Alisha si rifiuta di parlare. Guarda il cibo come se fosse il suo nemico giurato. Il suo sguardo la maggior parte del tempo è perso nel vuoto e quando osa alzarlo sembra non essere nemmeno qui.

Dopo due giorni il dottore ha detto che poteva esser dimessa.

Avrei voluto vedere almeno un mezzo sorriso, ma subito ho capito di aver preteso troppo da una ragazza che è stata violentata.

Merda!

Il pensiero mi fa stare dannatamente male.

Vedere che qualche volta fa cenno di aver sentito ciò che dicono Caroline e Joe, ma si comporta come se io non esistessi, mi uccide.

Mi fermo quando il semaforo diventa rosso e volto il viso verso di lei.

Immobile, guarda il finestrino. Non posso non notare che è nella stessa posizione da quando siamo partiti.

Deglutisco e sospiro.

Devo capire chi è il fottuto bastardo. Devo ucciderlo con le mie stesse mani, cazzo

Apro la bocca con l'intento di dire qualcosa, ma mi accorgo di non sapere cosa.

Sospiro pesantemente, tentando di soffocare il dolore che mi investe alla vista di Alisha in questo stato.

Allungo una mano per posarla sulla sua che si trova adagiata sul sedile, ma noto che scatta il verde così riprendo il volante.

Quando ci troviamo davanti il palazzo in cui vive, mi volto nuovamente verso di lei.
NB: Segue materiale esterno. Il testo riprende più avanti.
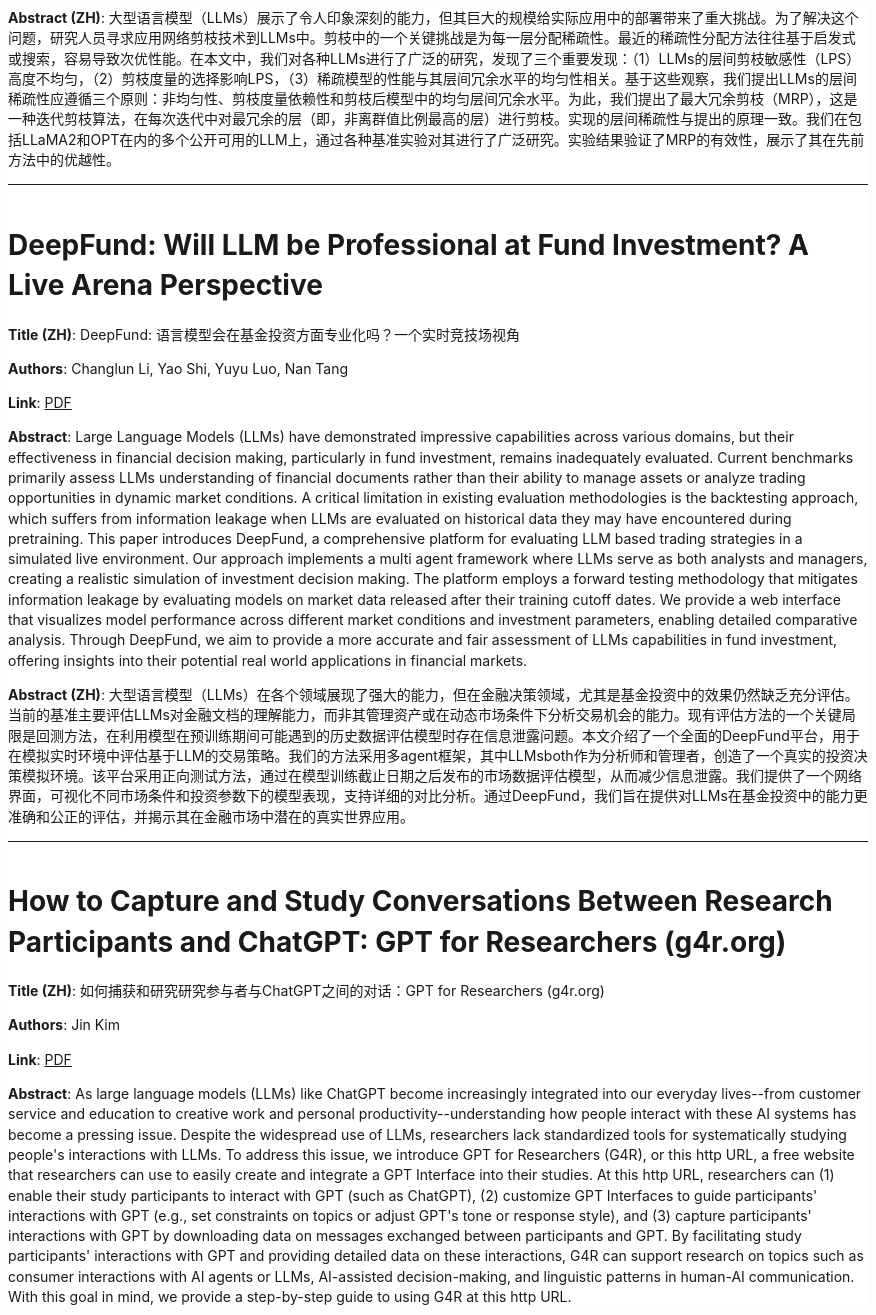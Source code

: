 **Abstract (ZH)**: 大型语言模型（LLMs）展示了令人印象深刻的能力，但其巨大的规模给实际应用中的部署带来了重大挑战。为了解决这个问题，研究人员寻求应用网络剪枝技术到LLMs中。剪枝中的一个关键挑战是为每一层分配稀疏性。最近的稀疏性分配方法往往基于启发式或搜索，容易导致次优性能。在本文中，我们对各种LLMs进行了广泛的研究，发现了三个重要发现：（1）LLMs的层间剪枝敏感性（LPS）高度不均匀，（2）剪枝度量的选择影响LPS，（3）稀疏模型的性能与其层间冗余水平的均匀性相关。基于这些观察，我们提出LLMs的层间稀疏性应遵循三个原则：非均匀性、剪枝度量依赖性和剪枝后模型中的均匀层间冗余水平。为此，我们提出了最大冗余剪枝（MRP），这是一种迭代剪枝算法，在每次迭代中对最冗余的层（即，非离群值比例最高的层）进行剪枝。实现的层间稀疏性与提出的原理一致。我们在包括LLaMA2和OPT在内的多个公开可用的LLM上，通过各种基准实验对其进行了广泛研究。实验结果验证了MRP的有效性，展示了其在先前方法中的优越性。 

---
# DeepFund: Will LLM be Professional at Fund Investment? A Live Arena Perspective 

**Title (ZH)**: DeepFund: 语言模型会在基金投资方面专业化吗？一个实时竞技场视角 

**Authors**: Changlun Li, Yao Shi, Yuyu Luo, Nan Tang  

**Link**: [PDF](https://arxiv.org/pdf/2503.18313)  

**Abstract**: Large Language Models (LLMs) have demonstrated impressive capabilities across various domains, but their effectiveness in financial decision making, particularly in fund investment, remains inadequately evaluated. Current benchmarks primarily assess LLMs understanding of financial documents rather than their ability to manage assets or analyze trading opportunities in dynamic market conditions. A critical limitation in existing evaluation methodologies is the backtesting approach, which suffers from information leakage when LLMs are evaluated on historical data they may have encountered during pretraining. This paper introduces DeepFund, a comprehensive platform for evaluating LLM based trading strategies in a simulated live environment. Our approach implements a multi agent framework where LLMs serve as both analysts and managers, creating a realistic simulation of investment decision making. The platform employs a forward testing methodology that mitigates information leakage by evaluating models on market data released after their training cutoff dates. We provide a web interface that visualizes model performance across different market conditions and investment parameters, enabling detailed comparative analysis. Through DeepFund, we aim to provide a more accurate and fair assessment of LLMs capabilities in fund investment, offering insights into their potential real world applications in financial markets. 

**Abstract (ZH)**: 大型语言模型（LLMs）在各个领域展现了强大的能力，但在金融决策领域，尤其是基金投资中的效果仍然缺乏充分评估。当前的基准主要评估LLMs对金融文档的理解能力，而非其管理资产或在动态市场条件下分析交易机会的能力。现有评估方法的一个关键局限是回测方法，在利用模型在预训练期间可能遇到的历史数据评估模型时存在信息泄露问题。本文介绍了一个全面的DeepFund平台，用于在模拟实时环境中评估基于LLM的交易策略。我们的方法采用多agent框架，其中LLMsboth作为分析师和管理者，创造了一个真实的投资决策模拟环境。该平台采用正向测试方法，通过在模型训练截止日期之后发布的市场数据评估模型，从而减少信息泄露。我们提供了一个网络界面，可视化不同市场条件和投资参数下的模型表现，支持详细的对比分析。通过DeepFund，我们旨在提供对LLMs在基金投资中的能力更准确和公正的评估，并揭示其在金融市场中潜在的真实世界应用。 

---
# How to Capture and Study Conversations Between Research Participants and ChatGPT: GPT for Researchers (g4r.org) 

**Title (ZH)**: 如何捕获和研究研究参与者与ChatGPT之间的对话：GPT for Researchers (g4r.org) 

**Authors**: Jin Kim  

**Link**: [PDF](https://arxiv.org/pdf/2503.18303)  

**Abstract**: As large language models (LLMs) like ChatGPT become increasingly integrated into our everyday lives--from customer service and education to creative work and personal productivity--understanding how people interact with these AI systems has become a pressing issue. Despite the widespread use of LLMs, researchers lack standardized tools for systematically studying people's interactions with LLMs. To address this issue, we introduce GPT for Researchers (G4R), or this http URL, a free website that researchers can use to easily create and integrate a GPT Interface into their studies. At this http URL, researchers can (1) enable their study participants to interact with GPT (such as ChatGPT), (2) customize GPT Interfaces to guide participants' interactions with GPT (e.g., set constraints on topics or adjust GPT's tone or response style), and (3) capture participants' interactions with GPT by downloading data on messages exchanged between participants and GPT. By facilitating study participants' interactions with GPT and providing detailed data on these interactions, G4R can support research on topics such as consumer interactions with AI agents or LLMs, AI-assisted decision-making, and linguistic patterns in human-AI communication. With this goal in mind, we provide a step-by-step guide to using G4R at this http URL. 
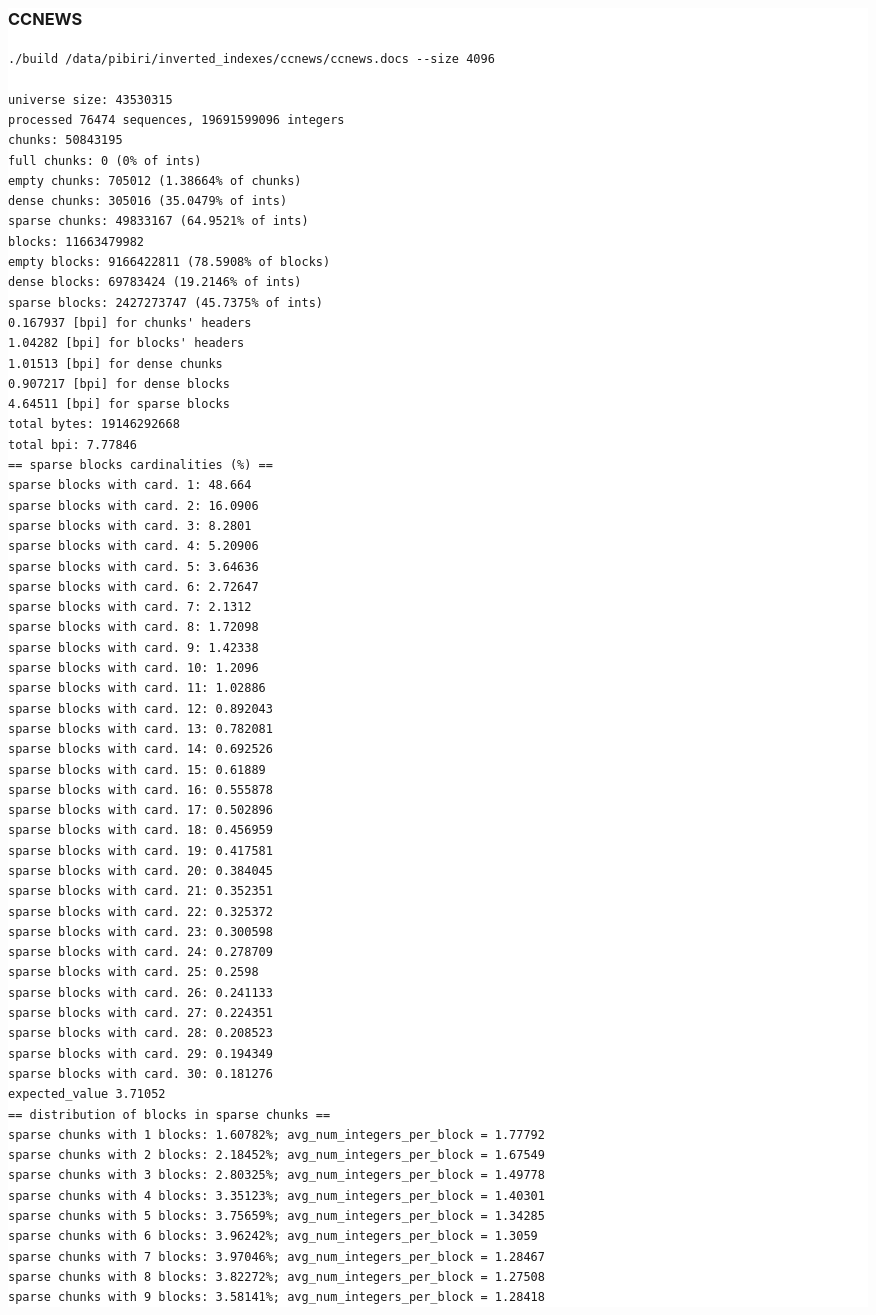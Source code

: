 ### CCNEWS

	./build /data/pibiri/inverted_indexes/ccnews/ccnews.docs --size 4096

	universe size: 43530315
	processed 76474 sequences, 19691599096 integers
	chunks: 50843195
	full chunks: 0 (0% of ints)
	empty chunks: 705012 (1.38664% of chunks)
	dense chunks: 305016 (35.0479% of ints)
	sparse chunks: 49833167 (64.9521% of ints)
	blocks: 11663479982
	empty blocks: 9166422811 (78.5908% of blocks)
	dense blocks: 69783424 (19.2146% of ints)
	sparse blocks: 2427273747 (45.7375% of ints)
	0.167937 [bpi] for chunks' headers
	1.04282 [bpi] for blocks' headers
	1.01513 [bpi] for dense chunks
	0.907217 [bpi] for dense blocks
	4.64511 [bpi] for sparse blocks
	total bytes: 19146292668
	total bpi: 7.77846
	== sparse blocks cardinalities (%) ==
	sparse blocks with card. 1: 48.664
	sparse blocks with card. 2: 16.0906
	sparse blocks with card. 3: 8.2801
	sparse blocks with card. 4: 5.20906
	sparse blocks with card. 5: 3.64636
	sparse blocks with card. 6: 2.72647
	sparse blocks with card. 7: 2.1312
	sparse blocks with card. 8: 1.72098
	sparse blocks with card. 9: 1.42338
	sparse blocks with card. 10: 1.2096
	sparse blocks with card. 11: 1.02886
	sparse blocks with card. 12: 0.892043
	sparse blocks with card. 13: 0.782081
	sparse blocks with card. 14: 0.692526
	sparse blocks with card. 15: 0.61889
	sparse blocks with card. 16: 0.555878
	sparse blocks with card. 17: 0.502896
	sparse blocks with card. 18: 0.456959
	sparse blocks with card. 19: 0.417581
	sparse blocks with card. 20: 0.384045
	sparse blocks with card. 21: 0.352351
	sparse blocks with card. 22: 0.325372
	sparse blocks with card. 23: 0.300598
	sparse blocks with card. 24: 0.278709
	sparse blocks with card. 25: 0.2598
	sparse blocks with card. 26: 0.241133
	sparse blocks with card. 27: 0.224351
	sparse blocks with card. 28: 0.208523
	sparse blocks with card. 29: 0.194349
	sparse blocks with card. 30: 0.181276
	expected_value 3.71052
	== distribution of blocks in sparse chunks ==
	sparse chunks with 1 blocks: 1.60782%; avg_num_integers_per_block = 1.77792
	sparse chunks with 2 blocks: 2.18452%; avg_num_integers_per_block = 1.67549
	sparse chunks with 3 blocks: 2.80325%; avg_num_integers_per_block = 1.49778
	sparse chunks with 4 blocks: 3.35123%; avg_num_integers_per_block = 1.40301
	sparse chunks with 5 blocks: 3.75659%; avg_num_integers_per_block = 1.34285
	sparse chunks with 6 blocks: 3.96242%; avg_num_integers_per_block = 1.3059
	sparse chunks with 7 blocks: 3.97046%; avg_num_integers_per_block = 1.28467
	sparse chunks with 8 blocks: 3.82272%; avg_num_integers_per_block = 1.27508
	sparse chunks with 9 blocks: 3.58141%; avg_num_integers_per_block = 1.28418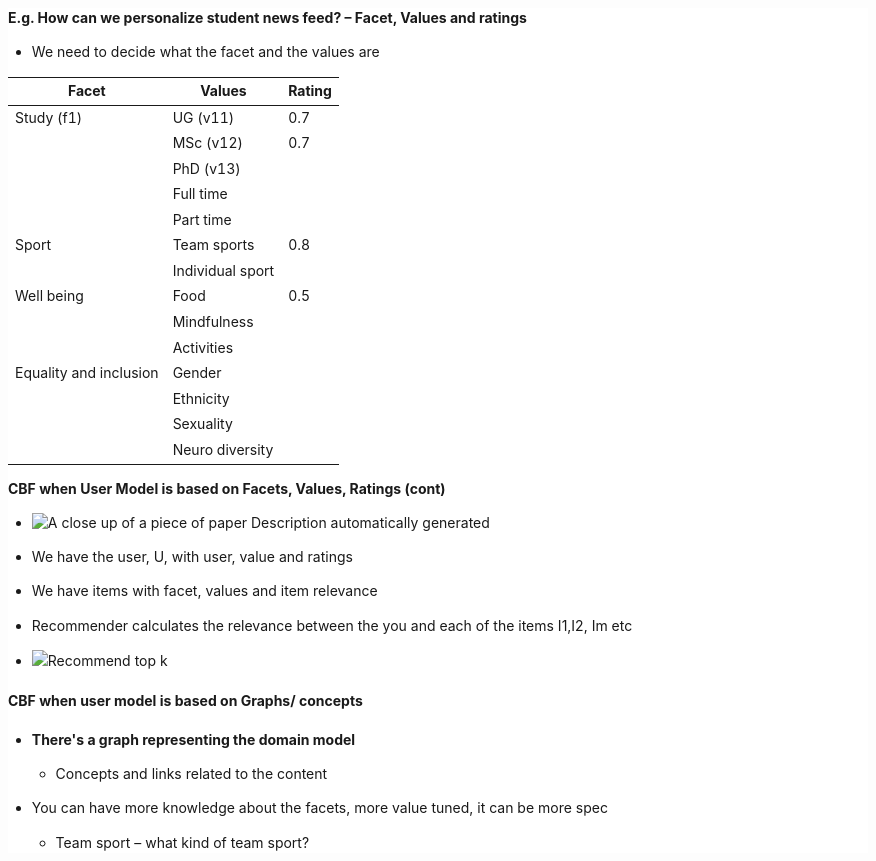 **E.g. How can we personalize student news feed? – Facet, Values and
ratings**

  - We need to decide what the facet and the values are

| **Facet**              | **Values**       | **Rating** |
| ---------------------- | ---------------- | ---------- |
| Study (f1)             | UG (v11)         | 0.7        |
|                        | MSc (v12)        | 0.7        |
|                        | PhD (v13)        |            |
|                        | Full time        |            |
|                        | Part time        |            |
| Sport                  | Team sports      | 0.8        |
|                        | Individual sport |            |
| Well being             | Food             | 0.5        |
|                        | Mindfulness      |            |
|                        | Activities       |            |
| Equality and inclusion | Gender           |            |
|                        | Ethnicity        |            |
|                        | Sexuality        |            |
|                        | Neuro diversity  |            |

**CBF when User Model is based on Facets, Values, Ratings (cont)**

  - ![A close up of a piece of paper Description automatically
    generated](media/image35.png)

  - We have the user, U, with user, value and ratings

  - We have items with facet, values and item relevance

  - Recommender calculates the relevance between the you and each of the
    items I1,I2, Im etc

  - ![](media/image36.png)Recommend top k

#### **CBF when user model is based on Graphs/ concepts**

  - **There's a graph representing the domain model**

      - Concepts and links related to the content

  - You can have more knowledge about the facets, more value tuned, it
    can be more spec

      - Team sport – what kind of team sport?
Con mani tremanti ed il viso terribilmente pallido marchiato anche dalle profonde occhiaie, si libera della cintura di sicurezza e, con una lentezza disarmante, apre la portiera scendendo.

I suoi movimenti parono esser quelli di un robot con le batterie scariche.

Mi affretto a scendere anche io dall'auto e fare il giro per aiutarla, ma si scansa al mio tocco.

Tante fitte attraversano il mio corpo: mi ha appena ucciso e non lo sa.

Deglutisco, scostandomi per lasciarla passare.

Il rombo di un'altra macchina si fa sempre più vicino e, quando anche questa prende posto nel parcheggio, da lì scendono Caroline e Joe.

Alisha si è ormai diretta al portone ed io la raggiungo mentre Caroline e mio fratello ci seguono da dietro.  Percorriamo le scale fino ad arrivare davanti l'appartamento.

La chiave trema tra le dita deboli di Alisha e, quando il mazzo cade per terra, lo afferro ed apro la porta.

Lei mi lancia uno sguardo fugace, ma subito ritorna a guardare il pavimento e  si dirige verso il divano a passi lenti, quasi affaticati. E' come se avesse un carico pesante sulle spalle.

Dallo a me!

Avrei voluto urlare.

Me lo prendo io per te, piccola. Tutto pur di non vederti in questo modo.

Sto soffrendo così tanto che vorrrei infilarmi una mano nel petto, strappare via il mio cuore per urlargli di non far così male poichè non resisto più.

Fa tanto male, cazzo.

Rimango davanti la porta d'entrata chiusa mentre Caroline si avvicina a sua figlia e le chiede se vuole un pò di camomilla.

Joe mi guarda preoccupato e si avvicina a me.

"Che succede?"

Sospiro, contraendo la mascella.

"Non mi parla e non capisco perchè"

La mia voce è piena di dolore e poggio la testa contro la porta, sbattendola.

"Dalle tempo, Brett" mi consiglia mio fratello.

Scuoto la testa, tentando di scacciare il dolore che si avventa su di me come un avvoltoio.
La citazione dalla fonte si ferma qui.